David was right on top of the mysticism, eh? 🙂 Cabbala more precisely than Sufi, although there does seem to be a convergence of mystical spirituality from various religious traditions.
Dudek: “Benjamin posited a universal sphere of concepts, which he called the “intellectual part”, totally self-sufficient and distinguished from the “linguistic part”. The two components of the human being are connected to some extent, but the linguistic part never covers the whole conceptual sphere.”


Looks like Cartesian dualism to me. Or traditional Freudian psychology. Neither of these conceived of the degree of “interplay” (Chang) between any so-called ‘self’ and the communication processes that constitute “it” (fancy term = subjectivity). Elinor Ochs argues that research on the practices of language socialization link “poststructural sociological paradigms that portray social structures as outcomes of social practices … and to psychological paradigms that portray cognitive structures as outcomes of speaking … and of social interaction” (p. 407, citations deleted).
Dudek’s interpretation of Benjamin downplays this interactivity, describing the connection minimalistically, as only “to some extent”.
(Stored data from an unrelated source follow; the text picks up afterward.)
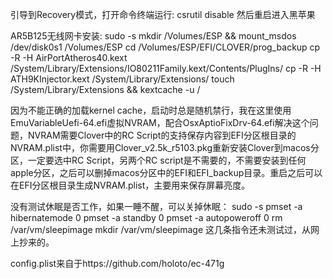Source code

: 引导到Recovery模式，打开命令终端运行: csrutil disable
然后重启进入黑苹果

AR5B125无线网卡安装: 
sudo -s
mkdir /Volumes/ESP && mount_msdos /dev/disk0s1 /Volumes/ESP
cd /Volumes/ESP/EFI/CLOVER/prog_backup
cp -R -H AirPortAtheros40.kext /System/Library/Extensions/IO80211Family.kext/Contents/PlugIns/
cp -R -H ATH9KInjector.kext /System/Library/Extensions/
touch /System/Library/Extensions && kextcache -u /

因为不能正确的加载kernel cache，启动时总是随机禁行，我在这里使用EmuVariableUefi-64.efi虚拟NVRAM，配合OsxAptioFixDrv-64.efi解决这个问题，NVRAM需要Clover中的RC Script的支持保存内容到EFI分区根目录的NVRAM.plist中，你需要用Clover_v2.5k_r5103.pkg重新安装Clover到macos分区，一定要选中RC Script，另两个RC script是不需要的，不需要安装到任何apple分区，之后可以删掉macos分区中的EFI和EFI_backup目录。重启之后可以在EFI分区根目录生成NVRAM.plist，主要用来保存屏幕亮度。

没有测试休眠是否工作，如果一睡不醒，可以关掉休眠：
sudo -s
pmset -a hibernatemode 0
pmset -a standby 0
pmset -a autopoweroff 0
rm /var/vm/sleepimage
mkdir /var/vm/sleepimage
这几条指令还未测试过，从网上抄来的。

config.plist来自于https://github.com/holoto/ec-471g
We’ve also argued the following point sans theology: “Translation is the decisive means to reach the final end: it completes languages, puts together the disintegrated “modes of intention”&emdash;as Benjamin calls the sphere in semiotics termed “signifier”&emdash;and works towards the perfection of the original, which can be considered incomplete, requiring translation: “Thus translation, ironically, transplants the original into a more definitive linguistic realm”, Benjamin states.”
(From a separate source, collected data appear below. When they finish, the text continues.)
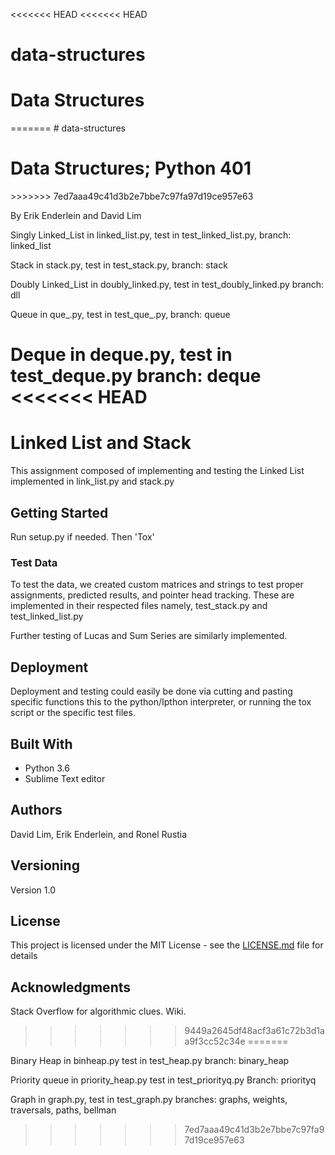 <<<<<<< HEAD
<<<<<<< HEAD
# data-structures

<h1>Data Structures</h2>
=======
# data-structures

<h1>Data Structures; Python 401</h2>
>>>>>>> 7ed7aaa49c41d3b2e7bbe7c97fa97d19ce957e63

By Erik Enderlein and David Lim

Singly Linked_List in linked_list.py, test in test_linked_list.py,
branch: linked_list

Stack in stack.py, test in test_stack.py,
branch: stack

Doubly Linked_List in doubly_linked.py, test in test_doubly_linked.py
branch: dll

Queue in que_.py, test in test_que_.py,
branch: queue

Deque in deque.py, test in test_deque.py
branch: deque
<<<<<<< HEAD
=======
# Linked List and Stack

This assignment composed of implementing and testing the Linked List implemented in link_list.py and stack.py

## Getting Started

Run setup.py if needed. Then 'Tox'

### Test Data

To test the data, we created custom matrices and strings to test proper assignments, predicted results, and pointer head tracking. These are implemented in their respected files namely, test_stack.py and test_linked_list.py

Further testing of Lucas and Sum Series are similarly implemented.

## Deployment

Deployment and testing could easily be done via cutting and pasting specific functions this to the python/Ipthon interpreter, or running the tox script or the specific test files.

## Built With

* Python 3.6
* Sublime Text editor

## Authors

David Lim, Erik Enderlein, and Ronel Rustia

## Versioning

Version 1.0

## License

This project is licensed under the MIT License - see the [LICENSE.md](LICENSE.md) file for details

## Acknowledgments

Stack Overflow for algorithmic clues.
Wiki.
>>>>>>> 9449a2645df48acf3a61c72b3d1aa9f3cc52c34e
=======

Binary Heap in binheap.py test in test_heap.py
branch: binary_heap

Priority queue in priority_heap.py test in test_priorityq.py
Branch: priorityq

Graph in graph.py, test in test_graph.py
branches: graphs, weights, traversals, paths, bellman
>>>>>>> 7ed7aaa49c41d3b2e7bbe7c97fa97d19ce957e63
We would argue (wouldn’t we?!), that “transplantation” is too definite, merely transmissional. Instead, we’d emphasize the in-betweenness where understanding occurs as the translation substantiates or fixes meaning in the original. Dudek (it turns out) is anti-Benjamin, but this doesn’t become clear until the end of the essay. She denies any practical value of his thinking because of it’s messianic motivations, yet they seem – to me – to be not so difficult to strip away. In making her case, however, Dudek misrepresents (or misreads) Benjamin.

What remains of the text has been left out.